SOC143 - Password Stealer Detected Writeup

You can find this challenge on Let’s Defend, a platform for Cyber Defenders.

Let’s take this one and you can see the given details as following.

As soon as you create the case, you are asked to gather the details of received email.

So, I went to mailbox and started looking for incoming email from [email protected] which is already provided as source address.

And you will see the conversation as follow.

Possible Phishing Email from [email protected]

According to the email conversation, the answers are as follows.

Q: When was it sent?
A: April 26, 2021, 11:03 p.m.

Q: What is the email’s SMTP address?
A: 180.76.101.229

Q: What is the sender address?
A: [email protected]

Q: What is the recipient address?
A: [email protected]

Q: Is the mail content suspicious?
A: Yes

Q: Are there any attachment?
A: Yes (ZIP File)

Next Question – Are there attachments or URLS in the email? Yesssssssss.

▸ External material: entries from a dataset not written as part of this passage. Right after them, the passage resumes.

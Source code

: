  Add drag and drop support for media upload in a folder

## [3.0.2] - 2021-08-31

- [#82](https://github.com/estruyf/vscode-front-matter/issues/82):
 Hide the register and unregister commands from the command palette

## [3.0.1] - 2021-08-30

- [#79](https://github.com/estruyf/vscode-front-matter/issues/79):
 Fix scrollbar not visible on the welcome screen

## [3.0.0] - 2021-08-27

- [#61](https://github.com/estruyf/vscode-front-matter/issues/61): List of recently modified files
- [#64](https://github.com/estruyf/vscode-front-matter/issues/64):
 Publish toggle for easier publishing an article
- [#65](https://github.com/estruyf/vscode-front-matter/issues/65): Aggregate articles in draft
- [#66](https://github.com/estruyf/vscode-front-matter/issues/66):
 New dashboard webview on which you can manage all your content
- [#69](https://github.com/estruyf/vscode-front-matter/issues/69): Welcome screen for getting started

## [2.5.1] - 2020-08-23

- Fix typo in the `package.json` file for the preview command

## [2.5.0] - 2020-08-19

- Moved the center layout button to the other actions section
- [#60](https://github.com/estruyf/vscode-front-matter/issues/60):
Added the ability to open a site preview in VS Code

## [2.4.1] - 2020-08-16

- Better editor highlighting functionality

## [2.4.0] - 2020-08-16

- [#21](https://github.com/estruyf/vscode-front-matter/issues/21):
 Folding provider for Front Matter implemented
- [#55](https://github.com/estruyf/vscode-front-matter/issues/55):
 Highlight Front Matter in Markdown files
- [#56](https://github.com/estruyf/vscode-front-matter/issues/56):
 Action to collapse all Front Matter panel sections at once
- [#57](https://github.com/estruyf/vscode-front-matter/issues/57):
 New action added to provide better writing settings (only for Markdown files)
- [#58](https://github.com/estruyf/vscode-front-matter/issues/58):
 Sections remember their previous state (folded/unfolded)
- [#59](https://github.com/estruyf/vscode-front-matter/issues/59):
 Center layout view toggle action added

Analyze the attachment to know it’s malicious or not.

So, I downloaded the attachment and unzip it. Then, upload the unzipped file to Virus Total to see if it’s marked as malicious. As you can see here, it is malicious.

Next question asks if the email delivered to the user or not. As you can see Device Action is allowed in the first picture, the email is delivered to the user.

You are now instructed to delete the email. Click the “Delete” button.

Check if someone opened the malicious file.

Let’s go to online malware sandbox called “any.run” first. This is intended to find the C2 server or domain and we will check it in the log.

As you can see above, the malicious document tried to connect to its C2 domain which is “tecyardit.com”.

Now, let’s go “Log Management” section and find the log with C2 Domain. You can see there is no connection. So the malicious file is not opened by the user.